= What to do =
Search the data for "true". Return each matching line.

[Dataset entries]
- Opening Delimiter -

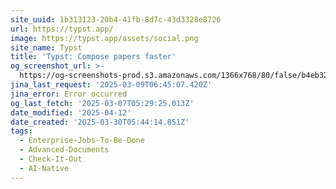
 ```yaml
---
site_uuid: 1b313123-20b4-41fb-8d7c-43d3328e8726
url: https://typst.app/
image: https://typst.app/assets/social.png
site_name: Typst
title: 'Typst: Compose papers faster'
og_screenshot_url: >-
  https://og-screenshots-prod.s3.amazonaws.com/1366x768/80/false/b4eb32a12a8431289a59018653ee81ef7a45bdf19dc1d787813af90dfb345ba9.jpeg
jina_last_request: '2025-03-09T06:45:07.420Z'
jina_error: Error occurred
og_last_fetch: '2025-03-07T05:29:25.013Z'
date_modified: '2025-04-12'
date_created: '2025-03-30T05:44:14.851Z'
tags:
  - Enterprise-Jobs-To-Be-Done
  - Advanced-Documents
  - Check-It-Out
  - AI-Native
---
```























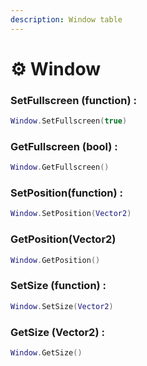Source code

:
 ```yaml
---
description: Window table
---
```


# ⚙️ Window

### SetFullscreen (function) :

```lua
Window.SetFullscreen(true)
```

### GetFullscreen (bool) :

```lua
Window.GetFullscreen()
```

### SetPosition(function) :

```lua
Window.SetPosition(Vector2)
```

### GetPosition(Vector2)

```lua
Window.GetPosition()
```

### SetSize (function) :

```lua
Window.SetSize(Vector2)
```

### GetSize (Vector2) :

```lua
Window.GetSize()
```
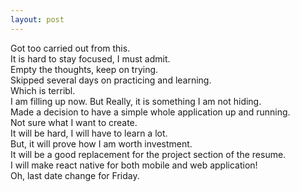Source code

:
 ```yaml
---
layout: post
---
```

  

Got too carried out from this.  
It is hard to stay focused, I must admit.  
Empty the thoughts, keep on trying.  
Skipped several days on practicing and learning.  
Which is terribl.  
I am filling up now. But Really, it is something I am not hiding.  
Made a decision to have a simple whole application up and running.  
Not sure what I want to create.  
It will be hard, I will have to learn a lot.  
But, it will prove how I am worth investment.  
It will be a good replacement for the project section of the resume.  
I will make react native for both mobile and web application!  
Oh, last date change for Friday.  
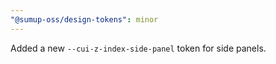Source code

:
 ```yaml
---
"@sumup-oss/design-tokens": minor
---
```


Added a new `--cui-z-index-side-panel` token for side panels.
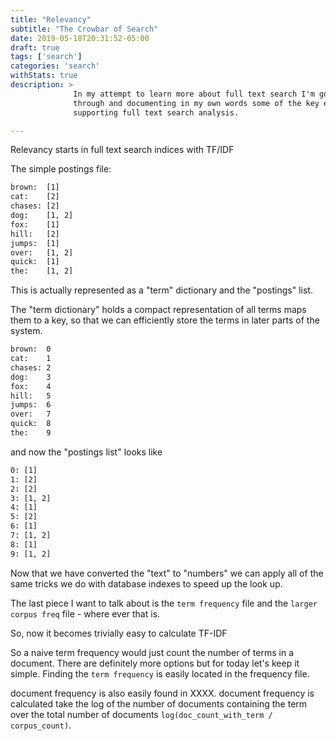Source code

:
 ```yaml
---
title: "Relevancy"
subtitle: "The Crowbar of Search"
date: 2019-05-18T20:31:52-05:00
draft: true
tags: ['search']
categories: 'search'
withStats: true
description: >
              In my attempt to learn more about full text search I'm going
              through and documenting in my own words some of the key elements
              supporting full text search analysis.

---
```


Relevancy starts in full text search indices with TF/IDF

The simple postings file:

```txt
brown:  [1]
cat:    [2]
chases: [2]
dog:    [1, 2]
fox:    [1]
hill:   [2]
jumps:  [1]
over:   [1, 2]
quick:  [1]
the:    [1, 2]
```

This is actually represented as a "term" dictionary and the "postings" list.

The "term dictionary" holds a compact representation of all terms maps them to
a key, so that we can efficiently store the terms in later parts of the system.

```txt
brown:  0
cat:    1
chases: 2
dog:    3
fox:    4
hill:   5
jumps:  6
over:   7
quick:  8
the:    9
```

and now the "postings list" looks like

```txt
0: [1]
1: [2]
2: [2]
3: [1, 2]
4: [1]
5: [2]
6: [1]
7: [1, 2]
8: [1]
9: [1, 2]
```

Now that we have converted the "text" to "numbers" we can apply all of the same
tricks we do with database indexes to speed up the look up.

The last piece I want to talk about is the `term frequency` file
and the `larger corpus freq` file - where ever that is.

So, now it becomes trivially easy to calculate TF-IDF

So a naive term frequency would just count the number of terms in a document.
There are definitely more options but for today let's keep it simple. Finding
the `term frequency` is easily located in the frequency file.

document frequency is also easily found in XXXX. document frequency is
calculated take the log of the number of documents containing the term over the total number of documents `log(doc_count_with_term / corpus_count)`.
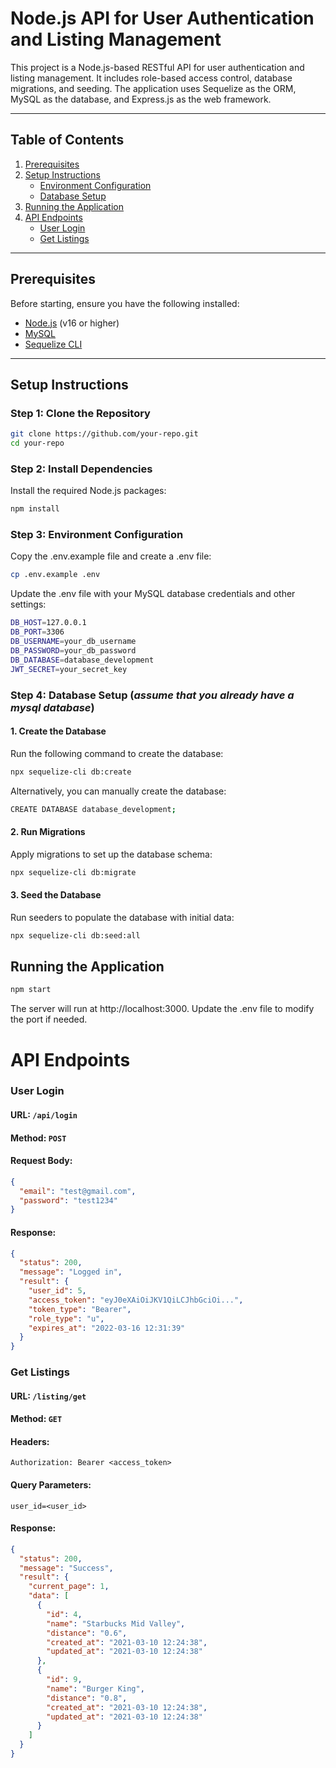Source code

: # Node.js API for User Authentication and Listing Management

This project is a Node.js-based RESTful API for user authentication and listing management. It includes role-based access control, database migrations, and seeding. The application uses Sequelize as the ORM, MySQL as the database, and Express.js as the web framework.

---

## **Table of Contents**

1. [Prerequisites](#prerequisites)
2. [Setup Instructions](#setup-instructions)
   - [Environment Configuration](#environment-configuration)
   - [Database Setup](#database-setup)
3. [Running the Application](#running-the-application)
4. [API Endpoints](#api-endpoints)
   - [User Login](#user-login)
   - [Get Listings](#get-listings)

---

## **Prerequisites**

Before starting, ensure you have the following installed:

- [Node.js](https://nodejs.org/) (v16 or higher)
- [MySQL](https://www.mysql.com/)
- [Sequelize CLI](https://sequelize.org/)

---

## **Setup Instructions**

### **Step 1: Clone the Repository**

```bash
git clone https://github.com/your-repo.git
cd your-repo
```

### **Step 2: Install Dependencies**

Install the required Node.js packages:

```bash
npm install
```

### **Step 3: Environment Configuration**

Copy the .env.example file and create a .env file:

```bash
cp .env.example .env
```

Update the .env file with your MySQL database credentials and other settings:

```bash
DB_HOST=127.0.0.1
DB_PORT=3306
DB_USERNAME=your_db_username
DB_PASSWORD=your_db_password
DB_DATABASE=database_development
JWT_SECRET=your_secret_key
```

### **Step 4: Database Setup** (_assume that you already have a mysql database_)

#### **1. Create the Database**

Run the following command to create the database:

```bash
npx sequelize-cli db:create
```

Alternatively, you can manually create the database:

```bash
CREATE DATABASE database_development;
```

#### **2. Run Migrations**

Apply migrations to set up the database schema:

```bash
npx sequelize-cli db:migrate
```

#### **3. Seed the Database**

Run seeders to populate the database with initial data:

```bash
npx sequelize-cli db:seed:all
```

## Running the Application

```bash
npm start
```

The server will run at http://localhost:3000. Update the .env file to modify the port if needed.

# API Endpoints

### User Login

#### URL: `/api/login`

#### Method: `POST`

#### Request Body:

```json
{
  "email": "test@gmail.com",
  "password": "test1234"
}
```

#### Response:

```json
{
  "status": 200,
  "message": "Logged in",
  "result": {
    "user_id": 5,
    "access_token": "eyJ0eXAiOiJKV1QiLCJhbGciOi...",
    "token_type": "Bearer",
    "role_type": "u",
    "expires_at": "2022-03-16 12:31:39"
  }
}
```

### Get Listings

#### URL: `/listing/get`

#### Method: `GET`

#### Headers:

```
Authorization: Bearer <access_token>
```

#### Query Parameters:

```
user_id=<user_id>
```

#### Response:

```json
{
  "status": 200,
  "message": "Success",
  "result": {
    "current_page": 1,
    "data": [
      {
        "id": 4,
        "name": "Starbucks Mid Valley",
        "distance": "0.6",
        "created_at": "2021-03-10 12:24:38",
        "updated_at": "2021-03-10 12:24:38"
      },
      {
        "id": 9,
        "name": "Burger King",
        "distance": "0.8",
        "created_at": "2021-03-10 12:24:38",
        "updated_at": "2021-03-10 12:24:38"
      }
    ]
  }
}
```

- Closing Delimiter -

= Answer for the task =
Window.SetFullscreen(true)
draft: true
withStats: true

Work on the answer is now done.